Sunday, November 11, 2012

A 9 Year Old's Crisis of Faith

Recently I spoke to a friend of mine who told me that her nine year old niece no longer believes in God. Apparently this young girl, when asked why, launched into a long and emotional speech which left her in tears. She spoke quite emphatically, demanding to know “Why, if God is so powerful, are there people dying in hurricanes, and why are there kids with only a Mum and no Dad!?” And this is the point at which she began to cry. To me it seems that she’s been influenced by some atheist adult, possibly a teacher or family friend, who has put this “problem of evil” reasoning into her mind. But she’s meditated on what she’s been taught and understood it and applied it to her own situation... people dying in hurricanes is one thing, and she’s very disassociated from that; but her father left them, and for that she’s now found someone to blame other than her mother, whom she loves, or her father, whom she loves. Just like any adult who speaks about the “problem of evil”, she’s really just expressing how upset she is with the state of the world, and because God is ultimately to blame she is expressing hatred for God.

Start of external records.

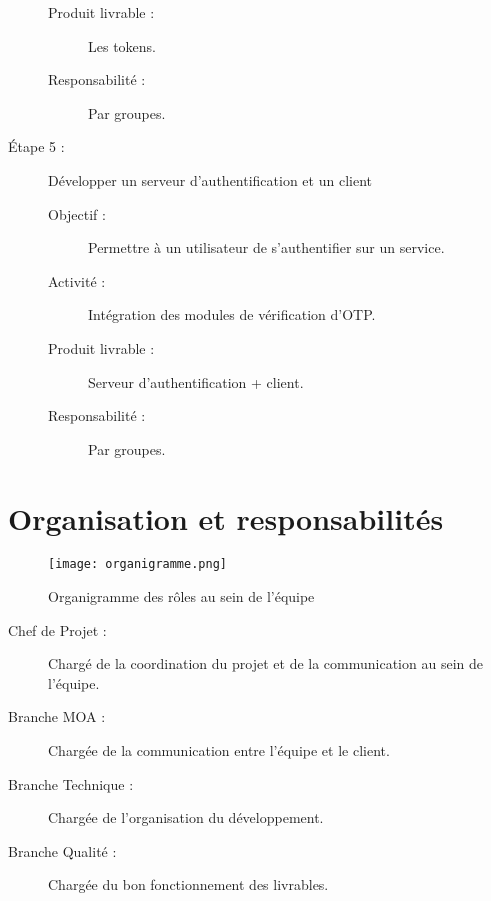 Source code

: \documentclass{../../res/univ-projet}
\begin{document}
\begin{description}
\begin{description}
		        \item [Produit livrable :] Les tokens.
		        \item [Responsabilité :]  Par groupes.
		    \end{description}
	    \item [Étape 5 :] Développer un serveur d'authentification et un client
		    \begin{description}
		        \item [Objectif :] Permettre à un utilisateur de s'authentifier sur un service.
		        \item [Activité :] Intégration des modules de vérification d'OTP.
		        \item [Produit livrable :] Serveur d'authentification + client.
		        \item [Responsabilité :] Par groupes.
	        \end{description}
    \end{description}
\newpage
\section{Organisation et responsabilités}
\begin{figure}[h]
\texttt{[image: organigramme.png]}
\caption{Organigramme des rôles au sein de l'équipe}
\end{figure}
\begin{description}
\item[Chef de Projet :] Chargé de la coordination du projet et de la communication au sein de l'équipe.
\item[Branche MOA :] Chargée de la communication entre l'équipe et le client.
\item[Branche Technique :] Chargée de l'organisation du développement.
\item[Branche Qualité :] Chargée du bon fonctionnement des livrables. 
\end{description}
\newpage



\end{document}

What I find interesting is that many in the Bible expressed their grief and hatred for the state of the world, including Jesus, and including God in Heaven! When Lazarus died, Jesus grieved and wept over that. And when Jesus saw the corruption of the priesthood and the faithlessness of Israel, He wept over that, and it made Him angry and upset. When God in Heaven saw the idolatry of Israel and the terrible sins they were doing, He pleaded with them as a concerned and loving Father saying “Cast away from you all the transgressions that you have committed, and make yourselves a new heart and a new spirit! Why will you die, O house of Israel?” (Ezekiel 18:31). When the Psalmists expressed their grief over the state of the world, they didn’t come to the conclusion that there is no God of Love, or of Justice. Rather, they said...

Return, O LORD! How long?
Have pity on your servants!
Satisfy us in the morning with your steadfast love,
that we may rejoice and be glad all our days.
Make us glad for as many days as you have afflicted us,
and for as many years as we have seen evil.
(Psalm 90:13-15)

In other words, “life sucks, but God can make our bitterness sweet.” And this is how any Christian views the world... nobody denies that the world is corrupt and evil, but we look to God for joy in the midst of this world. The question is, why has God “afflicted us”, as the Psalm above makes clear? Let’s put the above passage in context by citing the verses which precede it...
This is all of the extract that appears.